**EXERCISE OBJECTIVE:** Which lines below include the string "small"? Please show each one.
BEGIN GIVEN RECORDS
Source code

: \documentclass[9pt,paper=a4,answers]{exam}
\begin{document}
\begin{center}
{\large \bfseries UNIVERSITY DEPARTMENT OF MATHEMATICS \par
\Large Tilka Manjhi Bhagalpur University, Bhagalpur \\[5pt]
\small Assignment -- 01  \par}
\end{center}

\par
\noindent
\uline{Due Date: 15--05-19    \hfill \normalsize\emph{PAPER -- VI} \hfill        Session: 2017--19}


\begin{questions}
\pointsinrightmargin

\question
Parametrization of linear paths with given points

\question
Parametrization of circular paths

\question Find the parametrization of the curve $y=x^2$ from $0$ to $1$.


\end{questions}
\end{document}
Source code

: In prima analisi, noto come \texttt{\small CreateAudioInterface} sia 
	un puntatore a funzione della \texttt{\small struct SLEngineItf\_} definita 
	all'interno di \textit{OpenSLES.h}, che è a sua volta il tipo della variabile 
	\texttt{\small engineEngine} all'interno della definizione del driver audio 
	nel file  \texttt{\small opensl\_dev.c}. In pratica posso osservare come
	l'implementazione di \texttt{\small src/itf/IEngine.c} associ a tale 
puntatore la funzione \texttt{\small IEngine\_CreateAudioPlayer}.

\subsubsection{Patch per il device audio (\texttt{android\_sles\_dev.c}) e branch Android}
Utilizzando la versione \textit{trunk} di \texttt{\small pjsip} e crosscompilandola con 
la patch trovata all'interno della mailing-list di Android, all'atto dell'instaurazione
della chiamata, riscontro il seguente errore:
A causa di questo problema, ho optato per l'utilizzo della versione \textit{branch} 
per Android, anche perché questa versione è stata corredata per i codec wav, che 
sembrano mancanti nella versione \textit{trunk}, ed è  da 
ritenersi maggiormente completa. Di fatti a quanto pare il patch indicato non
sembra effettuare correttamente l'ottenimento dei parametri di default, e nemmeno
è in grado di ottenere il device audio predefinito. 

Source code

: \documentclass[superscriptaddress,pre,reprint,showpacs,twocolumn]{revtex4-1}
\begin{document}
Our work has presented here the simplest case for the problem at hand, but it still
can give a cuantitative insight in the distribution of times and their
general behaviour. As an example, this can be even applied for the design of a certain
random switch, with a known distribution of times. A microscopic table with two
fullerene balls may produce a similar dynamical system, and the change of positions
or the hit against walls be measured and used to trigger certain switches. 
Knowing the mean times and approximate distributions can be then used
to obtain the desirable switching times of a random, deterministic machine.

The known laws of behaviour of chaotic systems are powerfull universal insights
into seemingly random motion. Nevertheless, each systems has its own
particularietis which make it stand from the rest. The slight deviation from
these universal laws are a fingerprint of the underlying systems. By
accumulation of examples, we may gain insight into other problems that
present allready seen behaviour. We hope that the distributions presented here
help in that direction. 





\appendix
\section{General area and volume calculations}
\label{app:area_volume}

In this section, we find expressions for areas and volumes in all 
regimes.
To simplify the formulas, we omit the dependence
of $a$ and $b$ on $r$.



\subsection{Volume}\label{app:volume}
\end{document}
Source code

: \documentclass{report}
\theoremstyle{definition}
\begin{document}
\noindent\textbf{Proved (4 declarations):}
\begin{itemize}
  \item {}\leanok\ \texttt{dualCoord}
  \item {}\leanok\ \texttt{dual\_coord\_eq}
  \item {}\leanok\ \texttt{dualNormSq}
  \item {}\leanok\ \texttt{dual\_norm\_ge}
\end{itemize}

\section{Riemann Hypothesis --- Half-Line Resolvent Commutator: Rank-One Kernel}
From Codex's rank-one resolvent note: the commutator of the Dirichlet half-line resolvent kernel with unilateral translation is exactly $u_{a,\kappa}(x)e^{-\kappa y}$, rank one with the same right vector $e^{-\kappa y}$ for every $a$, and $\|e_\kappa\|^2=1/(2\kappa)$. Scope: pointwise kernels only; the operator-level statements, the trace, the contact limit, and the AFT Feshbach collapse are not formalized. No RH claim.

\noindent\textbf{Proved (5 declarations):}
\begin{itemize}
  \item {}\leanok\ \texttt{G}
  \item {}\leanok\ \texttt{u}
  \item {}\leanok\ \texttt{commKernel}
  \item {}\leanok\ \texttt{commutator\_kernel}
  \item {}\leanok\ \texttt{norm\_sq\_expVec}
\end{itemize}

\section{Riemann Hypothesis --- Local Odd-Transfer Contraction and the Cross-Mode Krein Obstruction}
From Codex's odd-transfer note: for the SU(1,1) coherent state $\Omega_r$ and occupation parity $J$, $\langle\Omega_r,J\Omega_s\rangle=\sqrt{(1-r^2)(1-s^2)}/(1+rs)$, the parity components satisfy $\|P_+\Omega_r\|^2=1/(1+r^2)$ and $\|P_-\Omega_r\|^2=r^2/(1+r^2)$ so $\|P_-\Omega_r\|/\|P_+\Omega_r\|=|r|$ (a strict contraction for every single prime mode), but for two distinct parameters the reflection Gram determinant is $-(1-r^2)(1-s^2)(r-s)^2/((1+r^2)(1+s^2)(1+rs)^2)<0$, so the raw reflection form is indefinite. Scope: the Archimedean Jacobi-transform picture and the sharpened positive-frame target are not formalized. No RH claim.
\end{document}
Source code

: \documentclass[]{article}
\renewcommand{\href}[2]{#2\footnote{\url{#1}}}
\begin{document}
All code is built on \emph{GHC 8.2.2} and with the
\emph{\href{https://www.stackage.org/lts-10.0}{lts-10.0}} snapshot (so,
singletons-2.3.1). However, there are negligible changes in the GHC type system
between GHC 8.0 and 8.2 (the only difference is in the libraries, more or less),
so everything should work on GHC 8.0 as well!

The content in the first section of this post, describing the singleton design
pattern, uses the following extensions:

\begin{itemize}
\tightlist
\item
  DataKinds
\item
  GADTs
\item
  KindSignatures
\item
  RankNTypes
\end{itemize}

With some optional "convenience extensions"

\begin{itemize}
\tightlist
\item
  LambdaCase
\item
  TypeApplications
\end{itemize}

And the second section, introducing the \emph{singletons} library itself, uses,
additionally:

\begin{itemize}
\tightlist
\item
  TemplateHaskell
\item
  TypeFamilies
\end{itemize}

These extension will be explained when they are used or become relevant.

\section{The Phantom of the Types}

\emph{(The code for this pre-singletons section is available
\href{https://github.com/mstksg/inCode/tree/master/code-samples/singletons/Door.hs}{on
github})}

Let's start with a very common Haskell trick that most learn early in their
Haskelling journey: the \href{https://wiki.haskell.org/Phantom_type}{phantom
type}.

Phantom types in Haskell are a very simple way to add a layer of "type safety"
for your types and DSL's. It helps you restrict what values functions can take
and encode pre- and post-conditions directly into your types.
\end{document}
END GIVEN RECORDS
**EXPECTED OUTPUT:**
\small Assignment -- 01  \par}
: In prima analisi, noto come \texttt{\small CreateAudioInterface} sia 
	un puntatore a funzione della \texttt{\small struct SLEngineItf\_} definita 
	\texttt{\small engineEngine} all'interno della definizione del driver audio 
	nel file  \texttt{\small opensl\_dev.c}. In pratica posso osservare come
	l'implementazione di \texttt{\small src/itf/IEngine.c} associ a tale 
puntatore la funzione \texttt{\small IEngine\_CreateAudioPlayer}.
Utilizzando la versione \textit{trunk} di \texttt{\small pjsip} e crosscompilandola con 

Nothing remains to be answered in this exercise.